PT Pupuk Kalimantan Timur (Pupuk Kaltim) melalui program PKT Proaktif menyalurkan paket bantuan tanggap darurat bagi masyarakat terdampak gempa bumi di Nusa Tenggara Timur (NTT). Bantuan logistik tersebut diterima langsung oleh Bupati Manggarai, Herybertus Geradus Laju Nabit.
Direktur Utama Pupuk Kaltim, Rafli Yandra, menyampaikan bahwa aksi nyata ini merupakan bentuk kepedulian dan solidaritas perusahaan untuk membantu pemenuhan kebutuhan dasar korban, sekaligus mendukung penanganan pasca-bencana di lapangan.
"Dukungan ini bagian dari kepedulian Pupuk Kaltim melalui PKT Proaktif.
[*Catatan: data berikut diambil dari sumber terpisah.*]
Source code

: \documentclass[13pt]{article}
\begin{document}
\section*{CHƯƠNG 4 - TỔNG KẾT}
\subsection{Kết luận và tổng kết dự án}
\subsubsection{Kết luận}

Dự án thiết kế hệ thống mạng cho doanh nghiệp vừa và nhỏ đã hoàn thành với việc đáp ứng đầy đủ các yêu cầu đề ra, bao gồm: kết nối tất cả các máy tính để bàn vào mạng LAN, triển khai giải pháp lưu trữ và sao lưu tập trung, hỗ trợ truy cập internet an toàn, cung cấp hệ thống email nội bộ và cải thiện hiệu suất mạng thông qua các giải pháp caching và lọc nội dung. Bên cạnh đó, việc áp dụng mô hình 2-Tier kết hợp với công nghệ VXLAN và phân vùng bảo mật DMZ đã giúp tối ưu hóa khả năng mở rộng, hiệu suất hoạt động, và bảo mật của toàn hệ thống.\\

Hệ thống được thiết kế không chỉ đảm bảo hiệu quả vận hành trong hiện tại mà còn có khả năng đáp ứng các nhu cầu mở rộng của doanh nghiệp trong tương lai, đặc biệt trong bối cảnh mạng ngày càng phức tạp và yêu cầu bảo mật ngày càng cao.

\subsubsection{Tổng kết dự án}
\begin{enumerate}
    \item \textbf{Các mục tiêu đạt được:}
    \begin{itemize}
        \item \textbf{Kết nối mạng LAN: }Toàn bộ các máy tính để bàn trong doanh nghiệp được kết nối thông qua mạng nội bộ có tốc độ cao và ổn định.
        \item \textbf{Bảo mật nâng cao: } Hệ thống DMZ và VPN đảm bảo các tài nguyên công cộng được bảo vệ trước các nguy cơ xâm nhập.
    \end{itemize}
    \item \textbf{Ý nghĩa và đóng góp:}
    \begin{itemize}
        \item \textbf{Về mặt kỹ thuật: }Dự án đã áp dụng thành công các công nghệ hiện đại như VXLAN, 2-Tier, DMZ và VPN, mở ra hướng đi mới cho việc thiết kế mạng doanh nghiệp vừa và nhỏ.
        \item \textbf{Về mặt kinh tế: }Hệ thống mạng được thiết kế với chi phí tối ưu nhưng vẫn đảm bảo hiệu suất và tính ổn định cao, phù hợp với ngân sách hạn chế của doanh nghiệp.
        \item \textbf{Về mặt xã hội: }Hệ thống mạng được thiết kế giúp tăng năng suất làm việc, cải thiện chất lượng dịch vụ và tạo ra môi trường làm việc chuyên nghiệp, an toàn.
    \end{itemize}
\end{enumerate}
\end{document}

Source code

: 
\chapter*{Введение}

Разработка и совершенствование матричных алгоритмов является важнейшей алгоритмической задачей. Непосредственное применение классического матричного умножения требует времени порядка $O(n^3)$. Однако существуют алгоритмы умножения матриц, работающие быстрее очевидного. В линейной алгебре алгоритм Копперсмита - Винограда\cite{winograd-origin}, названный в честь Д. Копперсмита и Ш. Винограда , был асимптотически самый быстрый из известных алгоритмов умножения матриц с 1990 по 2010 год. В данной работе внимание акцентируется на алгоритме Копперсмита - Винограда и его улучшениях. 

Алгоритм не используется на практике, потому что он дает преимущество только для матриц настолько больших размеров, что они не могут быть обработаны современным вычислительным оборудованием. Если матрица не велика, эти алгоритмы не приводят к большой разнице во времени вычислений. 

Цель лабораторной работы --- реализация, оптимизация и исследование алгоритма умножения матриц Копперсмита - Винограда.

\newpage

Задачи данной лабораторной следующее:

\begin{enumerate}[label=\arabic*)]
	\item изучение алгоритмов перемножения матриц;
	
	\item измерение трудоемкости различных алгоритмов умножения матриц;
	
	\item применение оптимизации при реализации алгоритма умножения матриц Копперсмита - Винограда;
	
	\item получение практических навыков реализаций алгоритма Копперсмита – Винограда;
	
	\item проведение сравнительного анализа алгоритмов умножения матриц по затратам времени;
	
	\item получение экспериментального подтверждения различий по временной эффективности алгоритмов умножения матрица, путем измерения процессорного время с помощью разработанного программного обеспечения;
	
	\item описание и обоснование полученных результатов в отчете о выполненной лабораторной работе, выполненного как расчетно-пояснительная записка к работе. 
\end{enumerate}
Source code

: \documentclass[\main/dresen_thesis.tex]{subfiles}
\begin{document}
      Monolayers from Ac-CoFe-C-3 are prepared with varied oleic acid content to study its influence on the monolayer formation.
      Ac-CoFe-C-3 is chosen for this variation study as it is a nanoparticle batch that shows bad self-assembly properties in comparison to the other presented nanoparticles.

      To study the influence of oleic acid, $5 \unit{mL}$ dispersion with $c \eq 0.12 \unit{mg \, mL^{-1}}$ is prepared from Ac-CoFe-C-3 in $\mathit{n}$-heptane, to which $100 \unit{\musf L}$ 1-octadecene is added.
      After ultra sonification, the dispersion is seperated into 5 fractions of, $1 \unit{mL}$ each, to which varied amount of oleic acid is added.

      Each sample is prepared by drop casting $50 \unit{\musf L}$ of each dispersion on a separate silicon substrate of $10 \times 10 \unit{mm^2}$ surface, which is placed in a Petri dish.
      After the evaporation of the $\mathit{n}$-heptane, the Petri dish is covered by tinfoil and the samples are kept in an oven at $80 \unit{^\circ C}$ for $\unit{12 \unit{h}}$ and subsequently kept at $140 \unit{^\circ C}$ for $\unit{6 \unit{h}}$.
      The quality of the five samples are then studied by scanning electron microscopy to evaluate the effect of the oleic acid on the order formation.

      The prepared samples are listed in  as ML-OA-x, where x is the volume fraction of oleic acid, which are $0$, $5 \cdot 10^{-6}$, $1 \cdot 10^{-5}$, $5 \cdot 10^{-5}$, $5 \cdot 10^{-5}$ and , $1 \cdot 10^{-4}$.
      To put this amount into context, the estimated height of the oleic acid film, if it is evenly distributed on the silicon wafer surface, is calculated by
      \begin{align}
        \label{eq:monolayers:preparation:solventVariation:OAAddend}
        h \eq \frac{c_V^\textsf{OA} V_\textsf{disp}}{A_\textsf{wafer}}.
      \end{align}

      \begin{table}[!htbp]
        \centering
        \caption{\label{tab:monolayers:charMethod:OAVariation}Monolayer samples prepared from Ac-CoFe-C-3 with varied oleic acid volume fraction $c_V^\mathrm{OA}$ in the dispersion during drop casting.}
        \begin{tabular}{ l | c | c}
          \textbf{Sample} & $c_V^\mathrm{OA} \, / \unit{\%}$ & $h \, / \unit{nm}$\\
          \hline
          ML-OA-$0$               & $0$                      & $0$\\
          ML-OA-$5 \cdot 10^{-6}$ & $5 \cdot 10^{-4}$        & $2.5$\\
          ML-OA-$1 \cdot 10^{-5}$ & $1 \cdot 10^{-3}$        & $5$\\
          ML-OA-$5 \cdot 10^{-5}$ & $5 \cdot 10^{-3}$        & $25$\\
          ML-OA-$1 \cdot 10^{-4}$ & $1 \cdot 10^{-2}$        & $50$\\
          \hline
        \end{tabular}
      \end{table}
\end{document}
Kami hadir di NTT untuk membantu saudara-saudara yang tertimpa musibah. Kami berharap bantuan ini dapat memenuhi kebutuhan pangan dasar masyarakat yang berada dalam kondisi darurat," ujar Rafli.
Guna memastikan penanganan berjalan efektif, paket bantuan dirancang spesifik mencakup berbagai kelompok usia, mulai dari bayi, anak-anak, hingga lansia. Rincian bantuan yang disalurkan meliputi:
- Bahan Pokok: 1.390 item berisi air mineral, beras, gula pasir, dan mi instan.
- Nutrisi & Kesehatan: Susu anak dan lansia, makanan bayi, biskuit pendamping ASI, obat herbal, minyak telon, hingga proteksi anti-nyamuk.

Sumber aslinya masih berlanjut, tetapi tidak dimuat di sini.